How do your bird flu plans address hospital and physician capacity, knowing the tremendous demand created by a pandemic? They bail on it as evidenced by Fran’s remarks the other day with Scott McClellan.

Q Yes, after World War II, we had a hospital system here under Hill-Burton where we made an estimate of how many hospital beds you need per population. Now we've long gone away from that system, and hospitals have been working on a more for-profit motive. But given the fact of a dangerous pandemic, wouldn't it be necessary to again look at this situation to make sure that especially in the rural regions -- it may hit in the rural regions, not in the big city -- there are hospital facilities available to be able to take care of that, otherwise, you'll have to move people from -- over long distances, thus increasing the dangerous threat of pandemic. Have you looked at this, and have you drawn any conclusions with regard to that in your report? Or do you intend to?

MS. TOWNSEND: I wouldn't say -- I don't think that there are conclusions drawn in the report directly related to that. I'd have to -- I may be wrong. I don't think so. But what I would say to you is, this goes directly to our planning with state and local officials.
You know, I'm fond of saying, having been a local myself earlier in my career, rarely will the solution itself to the practical problem faced in a community come from inside the beltway, come from Washington. The answer is, what we can do is give advice and guidance, the kinds of planning assumptions that they ought to look at, their capacity and how to increase the capacity and how to increase the capacity to meet local need.
And that's the sort of advice and guidance we're giving. We're working with state and local officials through Secretary Leavitt, and we will continue to do as part of the planning effort.

Q: …HHS has made it clear, repeatedly, that they consider the best planning to be at the local community hospitals, the state and local public health departments. But those departments and the hospitals, almost to the department and the hospital, have said, thanks for your advice, we appreciate it; we do not have -- do not have the resources to buy the ventilators, to buy the surge capacity, to buy all of the extra things that we're being told -- and the antivirals -- that we're being told that we need.

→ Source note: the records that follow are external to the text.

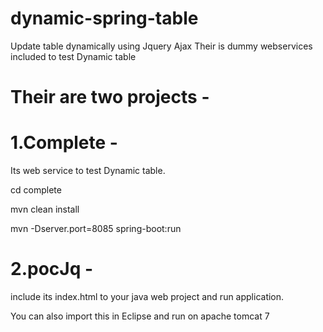 # dynamic-spring-table
Update table dynamically using Jquery Ajax
Their is dummy webservices included to test Dynamic table

# Their are two projects -

# 1.Complete - 
Its web service to test Dynamic table.

cd complete

mvn clean install

mvn -Dserver.port=8085 spring-boot:run

# 2.pocJq - 
include its index.html to your java web project and run application.

You can also import this in Eclipse and run on apache tomcat 7
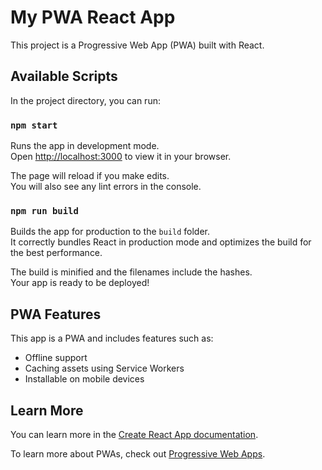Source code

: # My PWA React App

This project is a Progressive Web App (PWA) built with React.

## Available Scripts

In the project directory, you can run:

### `npm start`

Runs the app in development mode.\
Open [http://localhost:3000](http://localhost:3000) to view it in your browser.

The page will reload if you make edits.\
You will also see any lint errors in the console.

### `npm run build`

Builds the app for production to the `build` folder.\
It correctly bundles React in production mode and optimizes the build for the best performance.

The build is minified and the filenames include the hashes.\
Your app is ready to be deployed!

## PWA Features

This app is a PWA and includes features such as:

- Offline support
- Caching assets using Service Workers
- Installable on mobile devices

## Learn More

You can learn more in the [Create React App documentation](https://facebook.github.io/create-react-app/docs/getting-started).

To learn more about PWAs, check out [Progressive Web Apps](https://developer.mozilla.org/en-US/docs/Web/Progressive_web_apps).
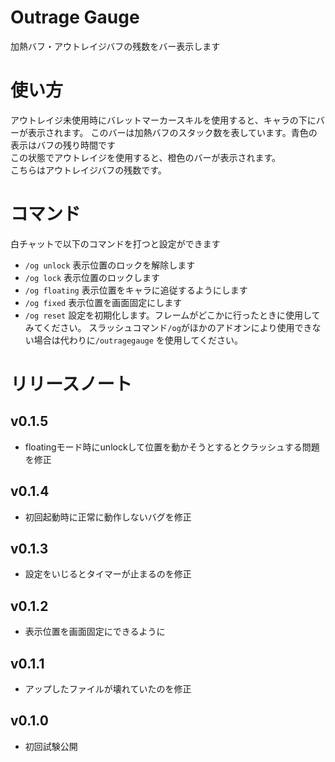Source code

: # Outrage Gauge
加熱バフ・アウトレイジバフの残数をバー表示します

# 使い方
アウトレイジ未使用時にバレットマーカースキルを使用すると、キャラの下にバーが表示されます。
このバーは加熱バフのスタック数を表しています。青色の表示はバフの残り時間です  
この状態でアウトレイジを使用すると、橙色のバーが表示されます。  
こちらはアウトレイジバフの残数です。  

# コマンド
白チャットで以下のコマンドを打つと設定ができます
* `/og unlock` 表示位置のロックを解除します
* `/og lock` 表示位置のロックします
* `/og floating` 表示位置をキャラに追従するようにします
* `/og fixed` 表示位置を画面固定にします
* `/og reset` 設定を初期化します。フレームがどこかに行ったときに使用してみてください。
スラッシュコマンド`/og`がほかのアドオンにより使用できない場合は代わりに`/outragegauge` を使用してください。

# リリースノート
## v0.1.5
* floatingモード時にunlockして位置を動かそうとするとクラッシュする問題を修正
## v0.1.4
* 初回起動時に正常に動作しないバグを修正
## v0.1.3
* 設定をいじるとタイマーが止まるのを修正
## v0.1.2
* 表示位置を画面固定にできるように
## v0.1.1
* アップしたファイルが壊れていたのを修正
## v0.1.0
* 初回試験公開
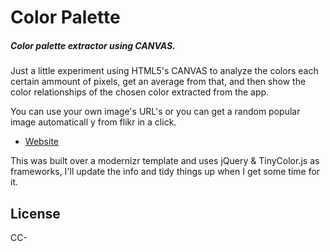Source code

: Color Palette
============

##### Color palette extractor using CANVAS.

Just a little experiment using HTML5's CANVAS to analyze the colors each certain ammount of pixels, get an average from that, and then show the color relationships of the chosen color extracted from the app.

You can use your own image's URL's or you can get a random popular image automaticall y from flikr in a click.

- [Website](http://www.colorpalette.com.ar)

This was built over a modernizr template and uses jQuery & TinyColor.js as frameworks, I'll update the info and tidy things up when I get some time for it.

## License

CC-
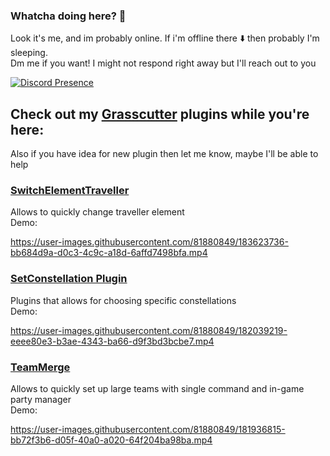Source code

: ### Whatcha doing here? 👋
Look it's me, and im probably online. If i'm offline there :arrow_down: then probably I'm sleeping. <br>
Dm me if you want! I might not respond right away but I'll reach out to you <br>

[![Discord Presence](https://lanyard.cnrad.dev/api/276265598508466176)](https://discord.com/users/276265598508466176)

## Check out my <a href="https://github.com/Grasscutters/Grasscutter">Grasscutter</a> plugins while you're here:
Also if you have idea for new plugin then let me know, maybe I'll be able to help
### <a href="https://github.com/Penelopeep/SwitchElementTraveller">SwitchElementTraveller</a><br>
Allows to quickly change traveller element <br>
Demo: <br>

https://user-images.githubusercontent.com/81880849/183623736-bb684d9a-d0c3-4c9c-a18d-6affd7498bfa.mp4

### <a href="https://github.com/Penelopeep/SetConstellation_Plugin">SetConstellation Plugin</a><br>
Plugins that allows for choosing specific constellations <br>
Demo: <br>

https://user-images.githubusercontent.com/81880849/182039219-eeee80e3-b3ae-4343-ba66-d9f3bd3bcbe7.mp4

### <a href="https://github.com/Penelopeep/TeamMerge">TeamMerge</a><br>
Allows to quickly set up large teams with single command and in-game party manager <br>
Demo: <br>

https://user-images.githubusercontent.com/81880849/181936815-bb72f3b6-d05f-40a0-a020-64f204ba98ba.mp4
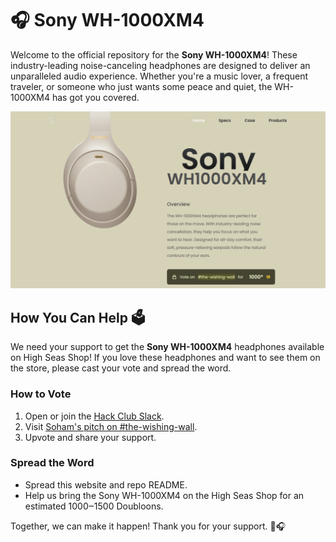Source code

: # 🎧 Sony WH-1000XM4

Welcome to the official repository for the **Sony WH-1000XM4**! These industry-leading noise-canceling headphones are designed to deliver an unparalleled audio experience. Whether you're a music lover, a frequent traveler, or someone who just wants some peace and quiet, the WH-1000XM4 has got you covered.

![preview](preview.png)

## How You Can Help 🗳️

We need your support to get the **Sony WH-1000XM4** headphones available on High Seas Shop! If you love these headphones and want to see them on the store, please cast your vote and spread the word.

### How to Vote

1. Open or join the [Hack Club Slack](https://hackclub.slack.com).
2. Visit [Soham's pitch on #the-wishing-wall](https://hackclub.slack.com/archives/C07443MC9UP/p1733316232831789).
3. Upvote and share your support.

### Spread the Word

- Spread this website and repo README.
- Help us bring the Sony WH-1000XM4 on the High Seas Shop for an estimated 1000‒1500 Doubloons.

Together, we can make it happen! Thank you for your support. 🌊🎧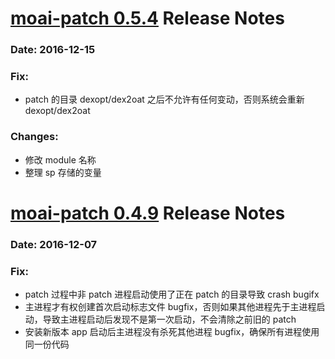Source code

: # [moai-patch 0.5.4](http://git.code.oa.com/moai/patch/tree/0.5.4) Release Notes
### Date: 2016-12-15
### Fix:
* patch 的目录 dexopt/dex2oat 之后不允许有任何变动，否则系统会重新 dexopt/dex2oat

### Changes:
* 修改 module 名称
* 整理 sp 存储的变量

# [moai-patch 0.4.9](http://git.code.oa.com/moai/patch/tree/0.4.9) Release Notes
### Date: 2016-12-07
### Fix:
* patch 过程中非 patch 进程启动使用了正在 patch 的目录导致 crash bugifx
* 主进程才有权创建首次启动标志文件 bugfix，否则如果其他进程先于主进程启动，导致主进程启动后发现不是第一次启动，不会清除之前旧的 patch
* 安装新版本 app 启动后主进程没有杀死其他进程 bugfix，确保所有进程使用同一份代码
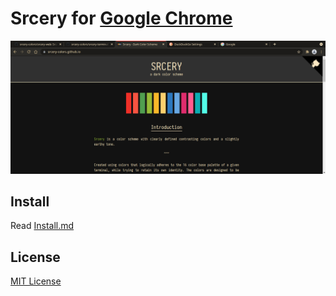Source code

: # Srcery for [Google Chrome]()

![Screenshot](./screenshot.png)

## Install

Read [Install.md](INSTALL.md)
## License

[MIT License](./LICENSE)
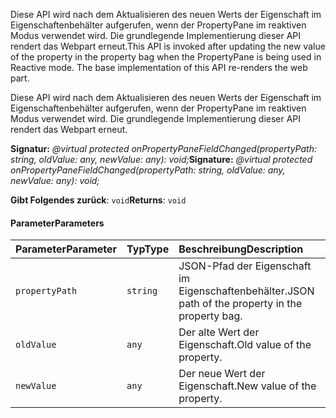 <span data-ttu-id="fe892-p101">Diese API wird nach dem Aktualisieren des neuen Werts der Eigenschaft im Eigenschaftenbehälter aufgerufen, wenn der PropertyPane im reaktiven Modus verwendet wird. Die grundlegende Implementierung dieser API rendert das Webpart erneut.</span><span class="sxs-lookup"><span data-stu-id="fe892-p101">This API is invoked after updating the new value of the property in the property bag when the PropertyPane is being used in Reactive mode. The base implementation of this API re-renders the web part.</span></span>




Diese API wird nach dem Aktualisieren des neuen Werts der Eigenschaft im Eigenschaftenbehälter aufgerufen, wenn der PropertyPane im reaktiven Modus verwendet wird. Die grundlegende Implementierung dieser API rendert das Webpart erneut.

<span data-ttu-id="fe892-104">**Signatur:** _@virtual protected onPropertyPaneFieldChanged(propertyPath: string, oldValue: any, newValue: any): void;_</span><span class="sxs-lookup"><span data-stu-id="fe892-104">**Signature:** _@virtual protected onPropertyPaneFieldChanged(propertyPath: string, oldValue: any, newValue: any): void;_</span></span>

<span data-ttu-id="fe892-105">**Gibt Folgendes zurück**: `void`</span><span class="sxs-lookup"><span data-stu-id="fe892-105">**Returns**: `void`</span></span>





#### <a name="parameters"></a><span data-ttu-id="fe892-106">Parameter</span><span class="sxs-lookup"><span data-stu-id="fe892-106">Parameters</span></span>


| <span data-ttu-id="fe892-107">Parameter</span><span class="sxs-lookup"><span data-stu-id="fe892-107">Parameter</span></span>    | <span data-ttu-id="fe892-108">Typ</span><span class="sxs-lookup"><span data-stu-id="fe892-108">Type</span></span>    | <span data-ttu-id="fe892-109">Beschreibung</span><span class="sxs-lookup"><span data-stu-id="fe892-109">Description</span></span> |
|:-------------|:---------------|:------------|
| `propertyPath`    | `string` | <span data-ttu-id="fe892-110">JSON-Pfad der Eigenschaft im Eigenschaftenbehälter.</span><span class="sxs-lookup"><span data-stu-id="fe892-110">JSON path of the property in the property bag.</span></span> |
| `oldValue`    | `any` | <span data-ttu-id="fe892-111">Der alte Wert der Eigenschaft.</span><span class="sxs-lookup"><span data-stu-id="fe892-111">Old value of the property.</span></span> |
| `newValue`    | `any` | <span data-ttu-id="fe892-112">Der neue Wert der Eigenschaft.</span><span class="sxs-lookup"><span data-stu-id="fe892-112">New value of the property.</span></span> |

Hospitals were here in Washington a couple of weeks ago -- Hopkins, Stanford, top hospitals in the country -- each one of them, all together, said the advice is great, there's no way for us to pay for it on our margins.
So that being the case, what is the advice for those hospitals, those public health communities to actually prepare?

MS. TOWNSEND: Well, just as you have a personal budget, I have a personal budget, the federal government has a budget, so do state and local communities. And it's a matter of setting priorities. We believe that this should be a priority for resource allocation and for planning, for policy implementation and planning. We believe those hospitals -- it's more that they need to do than simply buying things, whether it's anti-viral drugs and vaccine, or ventilators -- that's all very important, don't misunderstand me. But there are policies and procedures they need to put in place, in terms of essential personnel -- policies for absenteeism, how they will staff emergency rooms -- and all that planning needs to be done now while they look at the resource implications and plan for those, as well.

Punt! Fran bailed on hospital capacity, then when margins are mentioned she runs off the field altogether. Yes, Mrs. Townsend can keep a secret. She should be promoted to the Director of the CIA. A warning to Fran should she get the death of Ru-Ru question in the hearings. Answer with “Admit nothing, deny everything, and make counteraccusations”. It worked for the last guy in the job.